FSH, or your follicle-stimulating hormone, is something you’ll likely become intimately familiar with if you’re looking to start a family (especially with help from a fertility specialist). The hormone is manufactured in your brain by the pituitary gland. Its primary job is to control the ovaries and help to develop follicles (egg sacs). The pituitary gland can sense when your egg supplies start to run low and start to produce higher amounts of FSH in an effort to drive ovaries to produce more follicles.

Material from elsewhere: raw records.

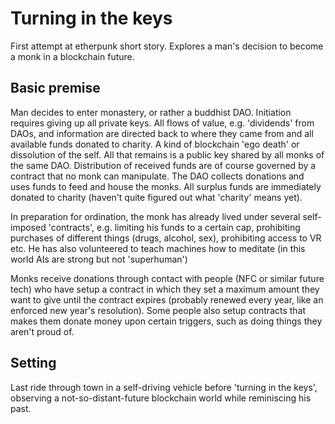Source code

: # Turning in the keys

First attempt at etherpunk short story. Explores a man's decision to become a monk in a blockchain future.

## Basic premise

Man decides to enter monastery, or rather a buddhist DAO. Initiation requires giving up all private keys. All flows of value, e.g. 'dividends' from DAOs, and information are directed back to where they came from and all available funds donated to charity. A kind of blockchain 'ego death' or dissolution of the self. All that remains is a public key shared by all monks of the same DAO. Distribution of received funds are of course governed by a contract that no monk can manipulate. The DAO collects donations and uses funds to feed and house the monks. All surplus funds are immediately donated to charity (haven't quite figured out what 'charity' means yet).

In preparation for ordination, the monk has already lived under several self-imposed 'contracts', e.g. limiting his funds to a certain cap, prohibiting purchases of different things (drugs, alcohol, sex), prohibiting access to VR etc. He has also volunteered to teach machines how to meditate (in this world AIs are strong but not 'superhuman')

Monks receive donations through contact with people (NFC or similar future tech) who have setup a contract in which they set a maximum amount they want to give until the contract expires (probably renewed every year, like an enforced new year's resolution). Some people also setup contracts that makes them donate money upon certain triggers, such as doing things they aren't proud of.

## Setting
Last ride through town in a self-driving vehicle before 'turning in the keys', observing a not-so-distant-future blockchain world while reminiscing his past.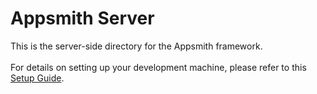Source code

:# Appsmith Server

This is the server-side directory for the Appsmith framework.
<br><br>
For details on setting up your development machine, please refer to this [Setup Guide](../../contributions/ServerSetup.md).

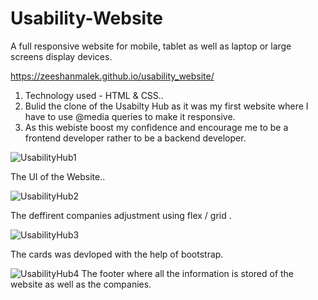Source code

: # Usability-Website
A full responsive website for mobile, tablet as well as laptop or large screens display devices.

 https://zeeshanmalek.github.io/usability_website/


1) Technology used - HTML & CSS..
2) Bulid the clone of the Usabilty Hub as it was my first website where I have to use @media queries to make it responsive.
3) As this webiste boost my confidence and encourage me to be a frontend developer rather to be a backend developer.


![UsabilityHub1](https://user-images.githubusercontent.com/118504736/232553350-c88df280-b7eb-4909-846e-03333167d1e3.png)

The UI of the Website..


![UsabilityHub2](https://user-images.githubusercontent.com/118504736/232553404-7c7eb628-9ce9-4f6c-b54d-75183603d8c4.png)

The deffirent companies adjustment using flex / grid .



![UsabilityHub3](https://user-images.githubusercontent.com/118504736/232553555-e51ddc15-c5af-4615-ba0c-dac1640be7a6.png)

The cards was devloped with the help of bootstrap.


![UsabilityHub4](https://user-images.githubusercontent.com/118504736/232553652-aed4cb8c-94bc-40d9-904e-c152ad195a82.png)
The footer where all the information is stored of the website as well as the companies.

Fertility experts sometimes use FSH levels to measure your egg supply. They’ll typically take an FSH measurement on the second, third or fourth days of your cycle. If FSH levels are high, that’s a sign that your brain is trying to stimulate the development of the egg sacs by overproducing FSH. Generally a level over 15 mlU/ml is a sign that you probably have a low egg supply. The higher your FSH, the closer you may be to menopause and, therefore, the lower your odds of successfully conceiving with IVF using your own eggs.
Know this: While FSH levels were once one of the go-to measures for helping to judge a woman’s ability to conceive, the test is not used as often today, because the levels themselves can fluctuate widely from month to month. A more precise test used instead is the Anti-Mullerian Hormone (AMH), which measures levels of a protein hormone produced by cells of growing follicles. Fertility doctors consider this test a more accurate method of determining egg supply.